• WORK ITEM: Word for word, transcribe all the entries shown below.

• EXTRACTED RECORDS:
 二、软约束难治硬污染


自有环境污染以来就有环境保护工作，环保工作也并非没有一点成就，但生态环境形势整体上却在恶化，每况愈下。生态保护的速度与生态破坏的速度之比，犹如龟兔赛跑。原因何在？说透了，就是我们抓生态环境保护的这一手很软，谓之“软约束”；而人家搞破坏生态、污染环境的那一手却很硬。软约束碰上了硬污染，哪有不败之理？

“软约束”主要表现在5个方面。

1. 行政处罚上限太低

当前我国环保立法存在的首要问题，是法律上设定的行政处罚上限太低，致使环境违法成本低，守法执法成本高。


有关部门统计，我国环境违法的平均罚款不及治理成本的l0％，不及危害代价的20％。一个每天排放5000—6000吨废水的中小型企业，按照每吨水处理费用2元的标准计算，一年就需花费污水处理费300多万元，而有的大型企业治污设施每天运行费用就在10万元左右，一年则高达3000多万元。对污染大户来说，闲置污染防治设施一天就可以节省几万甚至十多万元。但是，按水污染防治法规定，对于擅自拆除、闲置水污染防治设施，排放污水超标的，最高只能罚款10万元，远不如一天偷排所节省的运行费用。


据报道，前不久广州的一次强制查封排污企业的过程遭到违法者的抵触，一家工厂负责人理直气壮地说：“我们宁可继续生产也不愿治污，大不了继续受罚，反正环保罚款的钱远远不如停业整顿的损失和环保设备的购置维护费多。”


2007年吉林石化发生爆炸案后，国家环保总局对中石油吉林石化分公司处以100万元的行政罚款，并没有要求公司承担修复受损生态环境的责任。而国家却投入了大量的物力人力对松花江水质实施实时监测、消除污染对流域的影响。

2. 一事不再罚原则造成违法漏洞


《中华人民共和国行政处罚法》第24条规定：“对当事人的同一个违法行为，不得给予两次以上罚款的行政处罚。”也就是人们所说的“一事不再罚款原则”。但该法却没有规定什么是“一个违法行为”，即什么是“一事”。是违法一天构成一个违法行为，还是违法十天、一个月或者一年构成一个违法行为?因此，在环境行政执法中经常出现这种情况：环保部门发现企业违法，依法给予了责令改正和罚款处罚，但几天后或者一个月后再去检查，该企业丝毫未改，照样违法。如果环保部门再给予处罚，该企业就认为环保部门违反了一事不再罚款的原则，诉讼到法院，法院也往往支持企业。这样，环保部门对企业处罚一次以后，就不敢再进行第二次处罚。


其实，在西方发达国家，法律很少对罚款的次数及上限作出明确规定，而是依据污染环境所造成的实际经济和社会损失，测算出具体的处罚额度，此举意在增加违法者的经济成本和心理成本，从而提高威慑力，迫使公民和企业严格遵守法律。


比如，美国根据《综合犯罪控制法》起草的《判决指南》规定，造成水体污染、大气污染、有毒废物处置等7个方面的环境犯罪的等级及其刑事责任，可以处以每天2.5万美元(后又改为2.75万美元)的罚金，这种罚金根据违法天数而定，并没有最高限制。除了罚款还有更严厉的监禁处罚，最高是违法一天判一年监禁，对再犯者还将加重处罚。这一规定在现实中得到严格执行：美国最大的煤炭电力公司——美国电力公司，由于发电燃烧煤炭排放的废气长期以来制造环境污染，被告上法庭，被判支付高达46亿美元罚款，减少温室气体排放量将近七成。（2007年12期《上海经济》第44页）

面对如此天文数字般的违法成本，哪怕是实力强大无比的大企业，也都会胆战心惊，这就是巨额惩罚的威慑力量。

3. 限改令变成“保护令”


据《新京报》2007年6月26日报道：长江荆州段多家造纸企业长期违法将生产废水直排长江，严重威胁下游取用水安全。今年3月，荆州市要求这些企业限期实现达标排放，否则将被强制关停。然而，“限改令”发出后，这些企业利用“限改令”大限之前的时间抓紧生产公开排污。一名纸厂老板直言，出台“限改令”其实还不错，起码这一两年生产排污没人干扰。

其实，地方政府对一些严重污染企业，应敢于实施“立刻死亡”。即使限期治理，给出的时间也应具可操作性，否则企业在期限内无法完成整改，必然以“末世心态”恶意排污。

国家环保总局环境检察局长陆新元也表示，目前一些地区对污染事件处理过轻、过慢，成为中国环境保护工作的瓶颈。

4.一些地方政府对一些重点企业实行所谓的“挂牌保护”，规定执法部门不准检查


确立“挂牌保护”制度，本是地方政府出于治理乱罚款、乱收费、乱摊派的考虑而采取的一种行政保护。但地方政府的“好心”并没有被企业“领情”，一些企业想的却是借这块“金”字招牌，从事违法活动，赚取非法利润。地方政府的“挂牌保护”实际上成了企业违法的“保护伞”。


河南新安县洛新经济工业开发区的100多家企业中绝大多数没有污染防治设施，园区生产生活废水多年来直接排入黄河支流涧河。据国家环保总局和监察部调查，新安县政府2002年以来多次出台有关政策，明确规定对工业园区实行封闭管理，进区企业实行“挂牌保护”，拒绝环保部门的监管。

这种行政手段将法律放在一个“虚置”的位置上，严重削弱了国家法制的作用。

• RESULT FOR THIS TASK:
 二、软约束难治硬污染


自有环境污染以来就有环境保护工作，环保工作也并非没有一点成就，但生态环境形势整体上却在恶化，每况愈下。生态保护的速度与生态破坏的速度之比，犹如龟兔赛跑。原因何在？说透了，就是我们抓生态环境保护的这一手很软，谓之“软约束”；而人家搞破坏生态、污染环境的那一手却很硬。软约束碰上了硬污染，哪有不败之理？

“软约束”主要表现在5个方面。

1. 行政处罚上限太低

当前我国环保立法存在的首要问题，是法律上设定的行政处罚上限太低，致使环境违法成本低，守法执法成本高。


有关部门统计，我国环境违法的平均罚款不及治理成本的l0％，不及危害代价的20％。一个每天排放5000—6000吨废水的中小型企业，按照每吨水处理费用2元的标准计算，一年就需花费污水处理费300多万元，而有的大型企业治污设施每天运行费用就在10万元左右，一年则高达3000多万元。对污染大户来说，闲置污染防治设施一天就可以节省几万甚至十多万元。但是，按水污染防治法规定，对于擅自拆除、闲置水污染防治设施，排放污水超标的，最高只能罚款10万元，远不如一天偷排所节省的运行费用。


据报道，前不久广州的一次强制查封排污企业的过程遭到违法者的抵触，一家工厂负责人理直气壮地说：“我们宁可继续生产也不愿治污，大不了继续受罚，反正环保罚款的钱远远不如停业整顿的损失和环保设备的购置维护费多。”


2007年吉林石化发生爆炸案后，国家环保总局对中石油吉林石化分公司处以100万元的行政罚款，并没有要求公司承担修复受损生态环境的责任。而国家却投入了大量的物力人力对松花江水质实施实时监测、消除污染对流域的影响。

2. 一事不再罚原则造成违法漏洞


《中华人民共和国行政处罚法》第24条规定：“对当事人的同一个违法行为，不得给予两次以上罚款的行政处罚。”也就是人们所说的“一事不再罚款原则”。但该法却没有规定什么是“一个违法行为”，即什么是“一事”。是违法一天构成一个违法行为，还是违法十天、一个月或者一年构成一个违法行为?因此，在环境行政执法中经常出现这种情况：环保部门发现企业违法，依法给予了责令改正和罚款处罚，但几天后或者一个月后再去检查，该企业丝毫未改，照样违法。如果环保部门再给予处罚，该企业就认为环保部门违反了一事不再罚款的原则，诉讼到法院，法院也往往支持企业。这样，环保部门对企业处罚一次以后，就不敢再进行第二次处罚。


其实，在西方发达国家，法律很少对罚款的次数及上限作出明确规定，而是依据污染环境所造成的实际经济和社会损失，测算出具体的处罚额度，此举意在增加违法者的经济成本和心理成本，从而提高威慑力，迫使公民和企业严格遵守法律。


比如，美国根据《综合犯罪控制法》起草的《判决指南》规定，造成水体污染、大气污染、有毒废物处置等7个方面的环境犯罪的等级及其刑事责任，可以处以每天2.5万美元(后又改为2.75万美元)的罚金，这种罚金根据违法天数而定，并没有最高限制。除了罚款还有更严厉的监禁处罚，最高是违法一天判一年监禁，对再犯者还将加重处罚。这一规定在现实中得到严格执行：美国最大的煤炭电力公司——美国电力公司，由于发电燃烧煤炭排放的废气长期以来制造环境污染，被告上法庭，被判支付高达46亿美元罚款，减少温室气体排放量将近七成。（2007年12期《上海经济》第44页）

面对如此天文数字般的违法成本，哪怕是实力强大无比的大企业，也都会胆战心惊，这就是巨额惩罚的威慑力量。

3. 限改令变成“保护令”


据《新京报》2007年6月26日报道：长江荆州段多家造纸企业长期违法将生产废水直排长江，严重威胁下游取用水安全。今年3月，荆州市要求这些企业限期实现达标排放，否则将被强制关停。然而，“限改令”发出后，这些企业利用“限改令”大限之前的时间抓紧生产公开排污。一名纸厂老板直言，出台“限改令”其实还不错，起码这一两年生产排污没人干扰。

其实，地方政府对一些严重污染企业，应敢于实施“立刻死亡”。即使限期治理，给出的时间也应具可操作性，否则企业在期限内无法完成整改，必然以“末世心态”恶意排污。

国家环保总局环境检察局长陆新元也表示，目前一些地区对污染事件处理过轻、过慢，成为中国环境保护工作的瓶颈。

4.一些地方政府对一些重点企业实行所谓的“挂牌保护”，规定执法部门不准检查


确立“挂牌保护”制度，本是地方政府出于治理乱罚款、乱收费、乱摊派的考虑而采取的一种行政保护。但地方政府的“好心”并没有被企业“领情”，一些企业想的却是借这块“金”字招牌，从事违法活动，赚取非法利润。地方政府的“挂牌保护”实际上成了企业违法的“保护伞”。


河南新安县洛新经济工业开发区的100多家企业中绝大多数没有污染防治设施，园区生产生活废水多年来直接排入黄河支流涧河。据国家环保总局和监察部调查，新安县政府2002年以来多次出台有关政策，明确规定对工业园区实行封闭管理，进区企业实行“挂牌保护”，拒绝环保部门的监管。

这种行政手段将法律放在一个“虚置”的位置上，严重削弱了国家法制的作用。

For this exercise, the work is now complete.